Michele Dillon's recently edited Handbook of the Sociology of Religion is a tour de force of current thinking and recent scholarship in the sociology of religion. The book's 34 contributors cover a wide range of historical, thematic, theoretical, and methodological issues in 28 chapters, each of which was originally written, rather than being reprinted from elsewhere, for inclusion in this volume. Rather than simply reviewing current literature, each chapter represents the authors' engagement with the topic based on their own current and previous research in the area. All of the book's chapters are substantial and engaging, and no review can do justice to the breadth of issues addressed in a volume of this magnitude.

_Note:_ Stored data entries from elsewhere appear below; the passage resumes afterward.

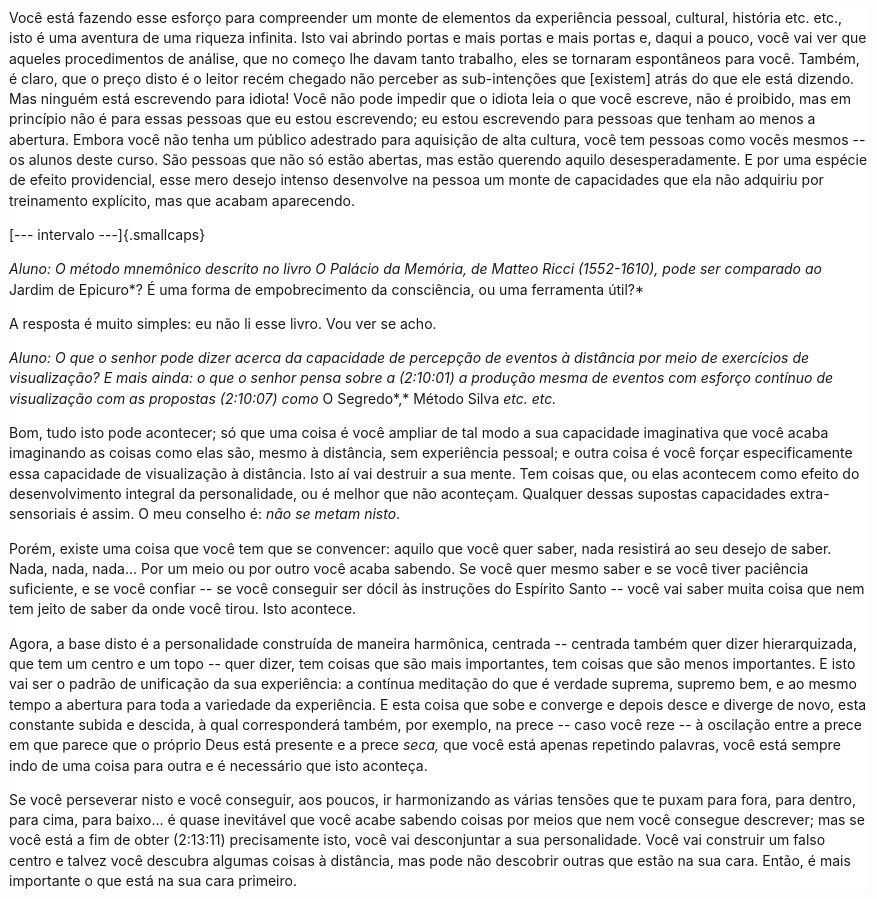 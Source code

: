 Você está fazendo esse esforço para compreender um monte de elementos da experiência pessoal, cultural, história etc. etc., isto é uma aventura de uma riqueza infinita. Isto vai abrindo portas e mais portas e mais portas e, daqui a pouco, você vai ver que aqueles procedimentos de análise, que no começo lhe davam tanto trabalho, eles se tornaram espontâneos para você. Também, é claro, que o preço disto é o leitor recém chegado não perceber as sub-intenções que \[existem\] atrás do que ele está dizendo. Mas ninguém está escrevendo para idiota! Você não pode impedir que o idiota leia o que você escreve, não é proibido, mas em princípio não é para essas pessoas que eu estou escrevendo; eu estou escrevendo para pessoas que tenham ao menos a abertura. Embora você não tenha um público adestrado para aquisição de alta cultura, você tem pessoas como vocês mesmos -- os alunos deste curso. São pessoas que não só estão abertas, mas estão querendo aquilo desesperadamente. E por uma espécie de efeito providencial, esse mero desejo intenso desenvolve na pessoa um monte de capacidades que ela não adquiriu por treinamento explícito, mas que acabam aparecendo.

[\-\-- intervalo \-\--]{.smallcaps}

*Aluno: O método mnemônico descrito no livro O Palácio da Memória, de Matteo Ricci (1552-1610), pode ser comparado ao* Jardim de Epicuro*? É uma forma de empobrecimento da consciência, ou uma ferramenta útil?*

A resposta é muito simples: eu não li esse livro. Vou ver se acho.

*Aluno: O que o senhor pode dizer acerca da capacidade de percepção de eventos à distância por meio de exercícios de visualização? E mais ainda: o que o senhor pensa sobre a (2:10:01) a produção mesma de eventos com esforço contínuo de visualização com as propostas (2:10:07) como* O Segredo*,* Método Silva *etc. etc.*

Bom, tudo isto pode acontecer; só que uma coisa é você ampliar de tal modo a sua capacidade imaginativa que você acaba imaginando as coisas como elas são, mesmo à distância, sem experiência pessoal; e outra coisa é você forçar especificamente essa capacidade de visualização à distância. Isto aí vai destruir a sua mente. Tem coisas que, ou elas acontecem como efeito do desenvolvimento integral da personalidade, ou é melhor que não aconteçam. Qualquer dessas supostas capacidades extra-sensoriais é assim. O meu conselho é: *não se metam nisto*.

Porém, existe uma coisa que você tem que se convencer: aquilo que você quer saber, nada resistirá ao seu desejo de saber. Nada, nada, nada\... Por um meio ou por outro você acaba sabendo. Se você quer mesmo saber e se você tiver paciência suficiente, e se você confiar -- se você conseguir ser dócil às instruções do Espírito Santo -- você vai saber muita coisa que nem tem jeito de saber da onde você tirou. Isto acontece.

Agora, a base disto é a personalidade construída de maneira harmônica, centrada -- centrada também quer dizer hierarquizada, que tem um centro e um topo -- quer dizer, tem coisas que são mais importantes, tem coisas que são menos importantes. E isto vai ser o padrão de unificação da sua experiência: a contínua meditação do que é verdade suprema, supremo bem, e ao mesmo tempo a abertura para toda a variedade da experiência. E esta coisa que sobe e converge e depois desce e diverge de novo, esta constante subida e descida, à qual corresponderá também, por exemplo, na prece -- caso você reze -- à oscilação entre a prece em que parece que o próprio Deus está presente e a prece *seca,* que você está apenas repetindo palavras, você está sempre indo de uma coisa para outra e é necessário que isto aconteça.

Se você perseverar nisto e você conseguir, aos poucos, ir harmonizando as várias tensões que te puxam para fora, para dentro, para cima, para baixo\... é quase inevitável que você acabe sabendo coisas por meios que nem você consegue descrever; mas se você está a fim de obter (2:13:11) precisamente isto, você vai desconjuntar a sua personalidade. Você vai construir um falso centro e talvez você descubra algumas coisas à distância, mas pode não descobrir outras que estão na sua cara. Então, é mais importante o que está na sua cara primeiro.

The Handbook opens with a series of chapters by Michele Dillon, Robert Wuthnow, Robert N. Bellah, Peter Beyer, and Grace Davie about religion as an objective of sociological inquiry. Sociologists of religion think of religion as a social fact, Dillon argues, to focus on "understanding religious beliefs and explaining how they relate to worldviews, practices, and identities, the diverse forms of expression religion takes, how religious practices and meanings change over time, and their implications for, and interrelations with, other domains of individual and social action" (7). Grace Davie reviews the development of the sociology of religion from the discipline's founding fathers to the present in "The Evolution of the Sociology of Religion: Theme and Variations," and Robert Wuthnow considers what it means to study religion sociologically by responding to objections and misunderstandings about the discipline, theory, and method in "Studying Religion, Making it Sociological." Robert N. Bellah and Peter Beyer present arguments about the definition, conceptualization, and importance of religion in "The Ritual Roots of Society and Culture" and "Social Forms of Religion and Religions on Contemporary [End Page 1783] Global Society." Both Bellah and Beyer point to broader questions about the relationship between religions as conceived and practiced locally, nationally, and globally that run throughout the volume as a whole.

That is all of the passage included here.